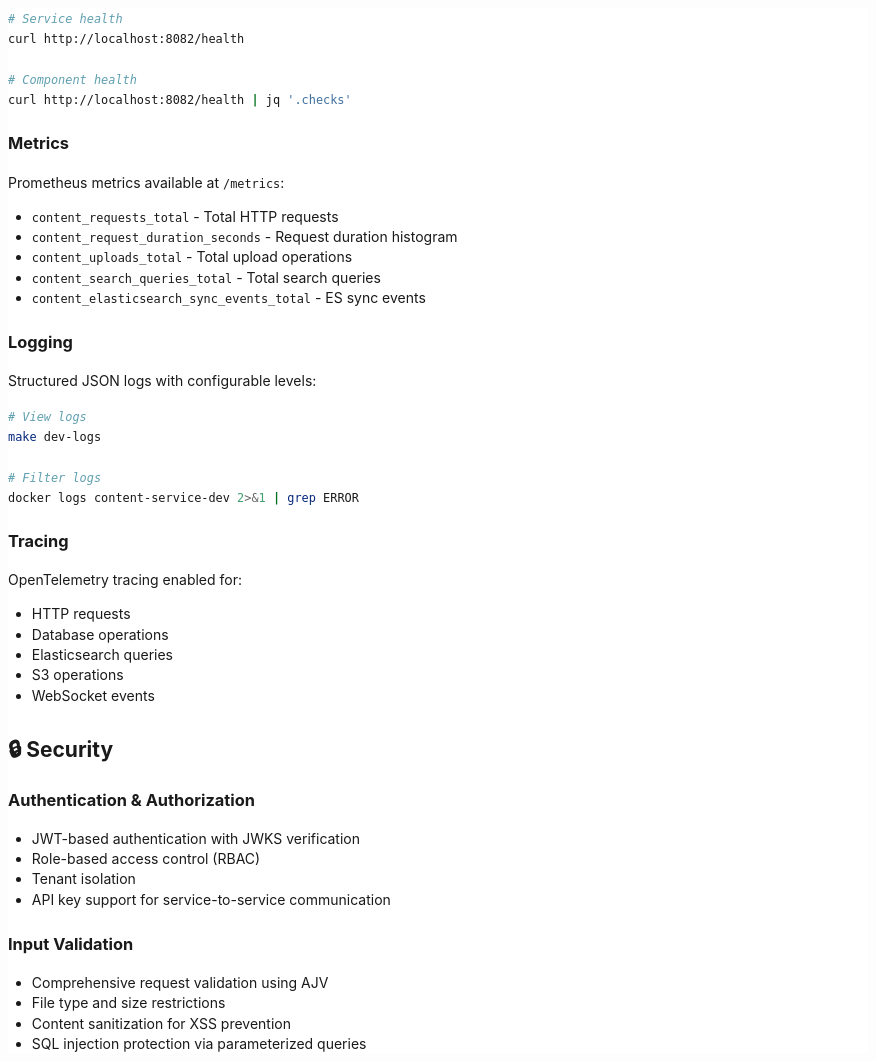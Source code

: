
 ```bash
# Service health
curl http://localhost:8082/health

# Component health
curl http://localhost:8082/health | jq '.checks'
```

### Metrics

Prometheus metrics available at `/metrics`:

- `content_requests_total` - Total HTTP requests
- `content_request_duration_seconds` - Request duration histogram
- `content_uploads_total` - Total upload operations
- `content_search_queries_total` - Total search queries
- `content_elasticsearch_sync_events_total` - ES sync events

### Logging

Structured JSON logs with configurable levels:

```bash
# View logs
make dev-logs

# Filter logs
docker logs content-service-dev 2>&1 | grep ERROR
```

### Tracing

OpenTelemetry tracing enabled for:
- HTTP requests
- Database operations
- Elasticsearch queries
- S3 operations
- WebSocket events

## 🔒 Security

### Authentication & Authorization

- JWT-based authentication with JWKS verification
- Role-based access control (RBAC)
- Tenant isolation
- API key support for service-to-service communication

### Input Validation

- Comprehensive request validation using AJV
- File type and size restrictions
- Content sanitization for XSS prevention
- SQL injection protection via parameterized queries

How to complete this task
Look above for the line containing "## 🔒 Security". Output from there through the line containing "- Comprehensive request validation using AJV", exactly and inclusively.

Answer space
## 🔒 Security

### Authentication & Authorization

- JWT-based authentication with JWKS verification
- Role-based access control (RBAC)
- Tenant isolation
- API key support for service-to-service communication

### Input Validation

- Comprehensive request validation using AJV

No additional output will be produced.